Perhaps we'll need a new igt macro to report multiGPU child test 
results.

> There isn't much value here having the separate gpus in separate
> dynamic subtests. Conceptually dynamic subtests are entry points that
> are not enumerable at compile-time, and this change conceptually
> always wants to run all of them really.

The usage of one or multiple GPUs is a runtime decision, based on IGT_DEVICE 
handling logic. That should not decided at compile-time.

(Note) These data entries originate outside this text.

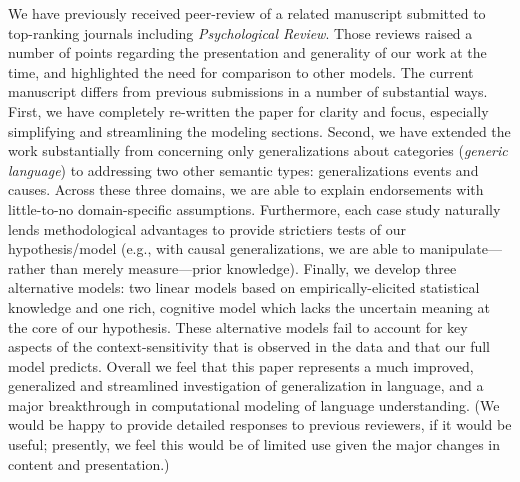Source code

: \documentclass[11pt,letterpaper]{letter} %
\begin{document}
\begin{letter}
We have previously received peer-review of a related manuscript submitted to top-ranking journals including \emph{Psychological Review}.
Those reviews raised a number of points regarding the presentation and generality of our work at the time, and highlighted the need for comparison to other models. 
The current manuscript differs from previous submissions in a number of substantial ways.
First, we have completely re-written the paper for clarity and focus, especially simplifying and streamlining the modeling sections.
Second, we have extended the work substantially from concerning only generalizations about categories (\emph{generic language}) to addressing two other semantic types: generalizations events and causes.
Across these three domains, we are able to explain endorsements with little-to-no domain-specific assumptions. 
Furthermore, each case study naturally lends methodological advantages to provide strictiers tests of our hypothesis/model (e.g., with causal generalizations, we are able to manipulate---rather than merely measure---prior knowledge).
Finally, we develop three alternative models: two linear models based on empirically-elicited statistical knowledge and one rich, cognitive model which lacks the uncertain meaning at the core of our hypothesis. 
These alternative models fail to account for key aspects of the context-sensitivity that is observed in the data and that our full model predicts.
Overall we feel that this paper represents a much improved, generalized and streamlined investigation of generalization in language, and a major breakthrough in computational modeling of language understanding.
(We would be happy to provide detailed responses to previous reviewers, if it would be useful; presently, we feel this would be of limited use given the major changes in content and presentation.)




\end{letter}
\end{document}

> Instead this should just have everything in the subtest and manually
> print which gpu is doing what.

This exercise actually rises an interesting point: on a multi-GPU run,
what should be the "global" test result when the same test has different
results depending on the GPU?

I mean, if they all have identical results, there's no problem, but
what happens if:

- just a subset of the GPUs returns FAIL?
- one GPU have the test skipped while the others have the same result?
- the same test fails on a subset, pass on another subset, and eventually
  it is skipped on others?

IMO, the per-GPU test result should be propagated to the final test result,
with a logic similar to this pseudo-code:

    int run_on_multi_gpus(...)
    {
	int n_gpus;
	int test_exit[n_gpus];
	int i;
	int global = IGT_EXIT_SKIP;

	do_run_tests(&test_exit, ...);

	for (i = 0; i < n_gpus; i++) {
		switch (test_exit[i]) {
		case IGT_EXIT_SKIP:
			break;
		case IGT_EXIT_ABORT:
			return IGT_EXIT_ABORT;
		case IGT_EXIT_SUCCESS:
			if (global == IGT_EXIT_SKIP)
				global = test_exit[i];
			break;
		default: // Handle invalid and failure
			if (global != IGT_EXIT_FAILURE)
				global = test_exit[i];
			break;
		}
	}
	return global;
    }

E. g.:

- if an abort is returned, return IGT_EXIT_ABORT;
- if all GPUs have the test skipped, return IGT_EXIT_SKIP;
- if all non-skipped tests had success, return IGT_EXIT_SUCCESS;
- if one or more GPUs test fail, return IGT_EXIT_FAILURE;
- otherwise, return IGT_EXIT_INVALID.

(by "return", I'm actually meaning doing the logic inside igt_skip,
 igt_success, igt_abort, igt_fail)

Regards,
Mauro